Tumor‐derived exosomes: Potential biomarkers and therapeutic target in the treatment of colorectal cancer

Colorectal cancer (CRC) is the third most common cause of cancer‐related death in men and women in many countries. Early detection of CRC helps to prevent the advanced stages of the disease, and may thereby improve the survival of these patients. A noninvasive test with high specificity and sensitivity is required for this. Exosomes are lipid bilayer membrane nanovesicles that are released into most body fluids and especially in the microenvironment of cancer.
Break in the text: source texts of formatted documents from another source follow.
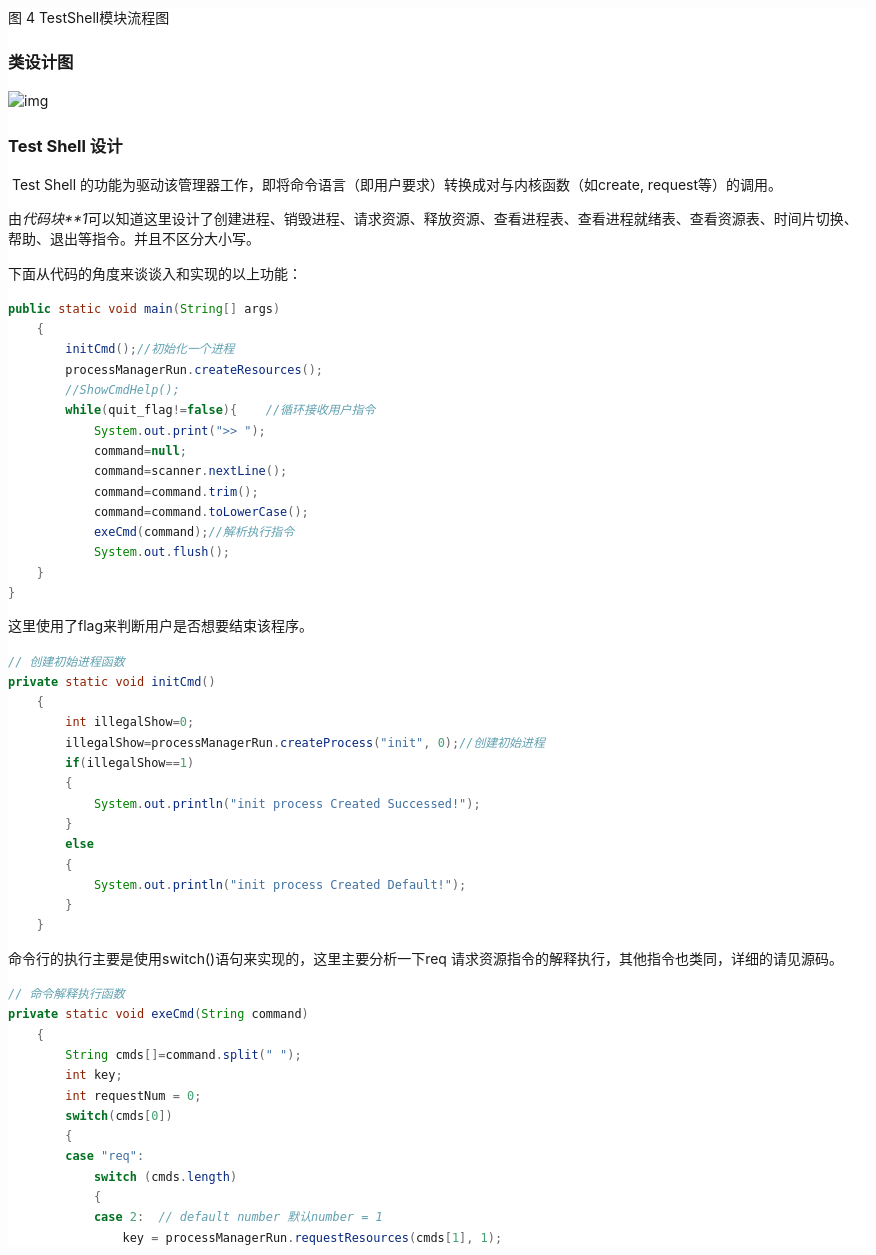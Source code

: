 图 4 TestShell模块流程图

### **类设计图**

![img](https://picgo-w.oss-cn-chengdu.aliyuncs.com/img/clip_image010.jpg)

### Test Shell 设计

​    Test Shell 的功能为驱动该管理器工作，即将命令语言（即用户要求）转换成对与内核函数（如create, request等）的调用。

由*代码块**1*可以知道这里设计了创建进程、销毁进程、请求资源、释放资源、查看进程表、查看进程就绪表、查看资源表、时间片切换、帮助、退出等指令。并且不区分大小写。

下面从代码的角度来谈谈入和实现的以上功能：

```java
public static void main(String[] args)
    {
    	initCmd();//初始化一个进程
    	processManagerRun.createResources();
    	//ShowCmdHelp();
        while(quit_flag!=false){    //循环接收用户指令
            System.out.print(">> ");
            command=null;
            command=scanner.nextLine();
            command=command.trim();
            command=command.toLowerCase();
            exeCmd(command);//解析执行指令
            System.out.flush();
	}
}
```

这里使用了flag来判断用户是否想要结束该程序。

```java
// 创建初始进程函数
private static void initCmd()
    {
    	int illegalShow=0;
    	illegalShow=processManagerRun.createProcess("init", 0);//创建初始进程
    	if(illegalShow==1)
    	{
    		System.out.println("init process Created Successed!");
    	}
    	else 
    	{
    		System.out.println("init process Created Default!");
    	}
    }
```

命令行的执行主要是使用switch()语句来实现的，这里主要分析一下req 请求资源指令的解释执行，其他指令也类同，详细的请见源码。

```java
// 命令解释执行函数
private static void exeCmd(String command)
    {
    	String cmds[]=command.split(" ");
    	int key;
		int requestNum = 0;
		switch(cmds[0])
		{
		case "req":
			switch (cmds.length)
			{
			case 2:  // default number 默认number = 1
				key = processManagerRun.requestResources(cmds[1], 1);
```
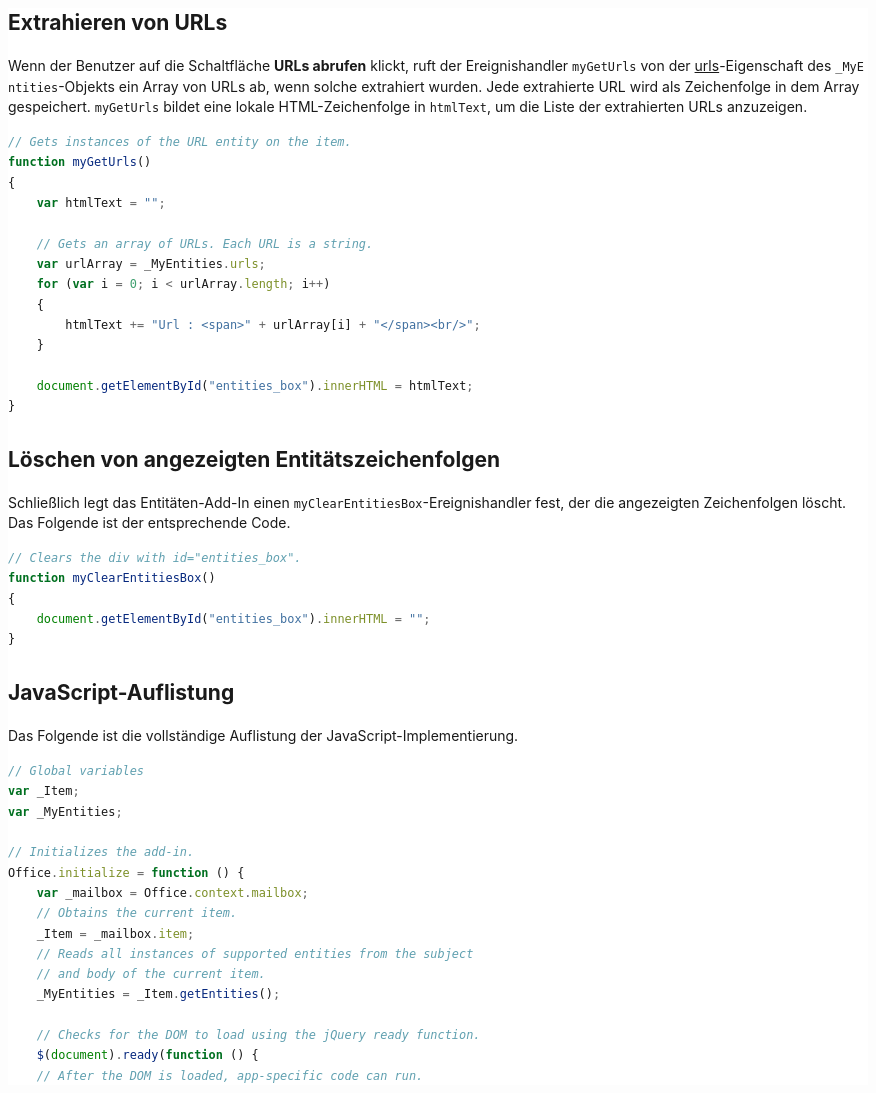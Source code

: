 
## Extrahieren von URLs


Wenn der Benutzer auf die Schaltfläche  **URLs abrufen** klickt, ruft der Ereignishandler `myGetUrls` von der [urls](../../reference/outlook/simple-types.md)-Eigenschaft des  `_MyEntities`-Objekts ein Array von URLs ab, wenn solche extrahiert wurden. Jede extrahierte URL wird als Zeichenfolge in dem Array gespeichert.  `myGetUrls` bildet eine lokale HTML-Zeichenfolge in `htmlText`, um die Liste der extrahierten URLs anzuzeigen.


```js
// Gets instances of the URL entity on the item.
function myGetUrls()
{
    var htmlText = "";

    // Gets an array of URLs. Each URL is a string.
    var urlArray = _MyEntities.urls;
    for (var i = 0; i < urlArray.length; i++)
    {
        htmlText += "Url : <span>" + urlArray[i] + "</span><br/>";
    }

    document.getElementById("entities_box").innerHTML = htmlText;
}

```


## Löschen von angezeigten Entitätszeichenfolgen


Schließlich legt das Entitäten-Add-In einen  `myClearEntitiesBox`-Ereignishandler fest, der die angezeigten Zeichenfolgen löscht. Das Folgende ist der entsprechende Code.


```js
// Clears the div with id="entities_box".
function myClearEntitiesBox()
{
    document.getElementById("entities_box").innerHTML = "";
}
```


## JavaScript-Auflistung


Das Folgende ist die vollständige Auflistung der JavaScript-Implementierung.


```js
// Global variables
var _Item;
var _MyEntities;

// Initializes the add-in.
Office.initialize = function () {
    var _mailbox = Office.context.mailbox;
    // Obtains the current item.
    _Item = _mailbox.item;
    // Reads all instances of supported entities from the subject 
    // and body of the current item.
    _MyEntities = _Item.getEntities();

    // Checks for the DOM to load using the jQuery ready function.
    $(document).ready(function () {
    // After the DOM is loaded, app-specific code can run.
```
They carry various proteins, lipids, and nucleic materials such as DNA, RNA, messenger RNA (mRNA), and microRNA (miRNA), and may also alter the function of target cells. In this review, we aimed to describe the biogenesis, composition, function, and the role of tumor‐derived exosomes in cancer progression. Moreover, their applications in tumor diagnosis and treatment are described, with a particular focus on CRC. The early endosome is formed by endocytosis of phospholipid bilayer of the host cell's membrane. During the transformation of the early to late endosome, intraluminal vesicles are created by inward budding of endosome with the cytoplasm content such as genetic information and proteins. This endosome with multiple intraluminal vesicles is named the multivesicular body (MVB). Afterwards, the MVB fuses with the plasma membrane and releases intraluminal vesicles to the extracellular environment. These released vesicles are called exosomes. Alternatively, the MVB may bind to the lysosome for degradation. The target cell can uptake exosomes in various ways, including fusion with the plasma membrane, endocytosis, and binding to receptors on cell surface. The size of exosomes is 30–100 nm.